> DESCRIPTION OF THE TASK
Print the first line of the data below and every one after it, through the line containing "pip install tiktoken==0.4.0", exactly as written.
- - -
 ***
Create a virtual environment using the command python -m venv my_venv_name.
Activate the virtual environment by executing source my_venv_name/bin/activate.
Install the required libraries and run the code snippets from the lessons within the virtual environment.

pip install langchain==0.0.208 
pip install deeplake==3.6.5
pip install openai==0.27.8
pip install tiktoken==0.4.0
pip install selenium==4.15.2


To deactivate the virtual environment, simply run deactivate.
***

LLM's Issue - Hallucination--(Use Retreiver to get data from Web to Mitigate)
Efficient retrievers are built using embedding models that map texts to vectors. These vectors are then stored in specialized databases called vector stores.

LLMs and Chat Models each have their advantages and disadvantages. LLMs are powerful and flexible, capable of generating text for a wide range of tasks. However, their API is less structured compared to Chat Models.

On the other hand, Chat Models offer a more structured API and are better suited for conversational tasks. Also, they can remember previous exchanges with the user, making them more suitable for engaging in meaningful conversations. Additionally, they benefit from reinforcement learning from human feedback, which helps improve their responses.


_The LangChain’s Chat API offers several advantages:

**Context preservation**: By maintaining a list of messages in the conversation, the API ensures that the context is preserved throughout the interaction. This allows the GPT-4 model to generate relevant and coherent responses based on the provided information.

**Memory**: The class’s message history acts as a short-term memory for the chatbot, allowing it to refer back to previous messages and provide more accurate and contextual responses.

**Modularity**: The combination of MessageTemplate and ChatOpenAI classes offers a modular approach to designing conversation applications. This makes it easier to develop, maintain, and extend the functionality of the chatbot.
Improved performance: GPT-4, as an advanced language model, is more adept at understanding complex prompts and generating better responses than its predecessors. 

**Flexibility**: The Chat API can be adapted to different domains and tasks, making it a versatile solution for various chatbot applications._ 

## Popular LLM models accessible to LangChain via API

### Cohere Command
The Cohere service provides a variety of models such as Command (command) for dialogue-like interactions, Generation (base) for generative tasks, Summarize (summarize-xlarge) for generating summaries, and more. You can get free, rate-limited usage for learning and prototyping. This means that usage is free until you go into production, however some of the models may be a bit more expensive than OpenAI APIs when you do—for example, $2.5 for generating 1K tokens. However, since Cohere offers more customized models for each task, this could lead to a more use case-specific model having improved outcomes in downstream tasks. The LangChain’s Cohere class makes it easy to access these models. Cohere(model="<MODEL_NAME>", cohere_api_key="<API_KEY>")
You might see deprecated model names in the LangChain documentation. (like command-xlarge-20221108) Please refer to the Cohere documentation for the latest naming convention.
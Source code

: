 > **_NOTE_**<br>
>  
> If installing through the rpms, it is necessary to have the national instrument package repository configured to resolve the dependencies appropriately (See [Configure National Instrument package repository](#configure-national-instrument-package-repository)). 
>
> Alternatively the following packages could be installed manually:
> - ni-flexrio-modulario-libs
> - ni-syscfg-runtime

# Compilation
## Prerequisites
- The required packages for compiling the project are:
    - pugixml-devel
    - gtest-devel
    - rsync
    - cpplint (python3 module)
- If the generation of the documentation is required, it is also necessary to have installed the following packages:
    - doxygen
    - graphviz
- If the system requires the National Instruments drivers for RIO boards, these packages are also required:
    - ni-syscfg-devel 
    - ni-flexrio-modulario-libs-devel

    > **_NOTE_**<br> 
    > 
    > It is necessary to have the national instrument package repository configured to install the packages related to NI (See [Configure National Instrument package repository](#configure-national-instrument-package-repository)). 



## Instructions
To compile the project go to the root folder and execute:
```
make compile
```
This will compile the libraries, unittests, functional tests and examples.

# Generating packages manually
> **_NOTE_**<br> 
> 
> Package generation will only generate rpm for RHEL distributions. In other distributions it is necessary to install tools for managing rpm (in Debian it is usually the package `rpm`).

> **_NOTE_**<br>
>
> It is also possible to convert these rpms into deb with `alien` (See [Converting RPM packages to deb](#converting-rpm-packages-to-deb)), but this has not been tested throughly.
- - -
> SOLUTION
 ***
Create a virtual environment using the command python -m venv my_venv_name.
Activate the virtual environment by executing source my_venv_name/bin/activate.
Install the required libraries and run the code snippets from the lessons within the virtual environment.

pip install langchain==0.0.208 
pip install deeplake==3.6.5
pip install openai==0.27.8
pip install tiktoken==0.4.0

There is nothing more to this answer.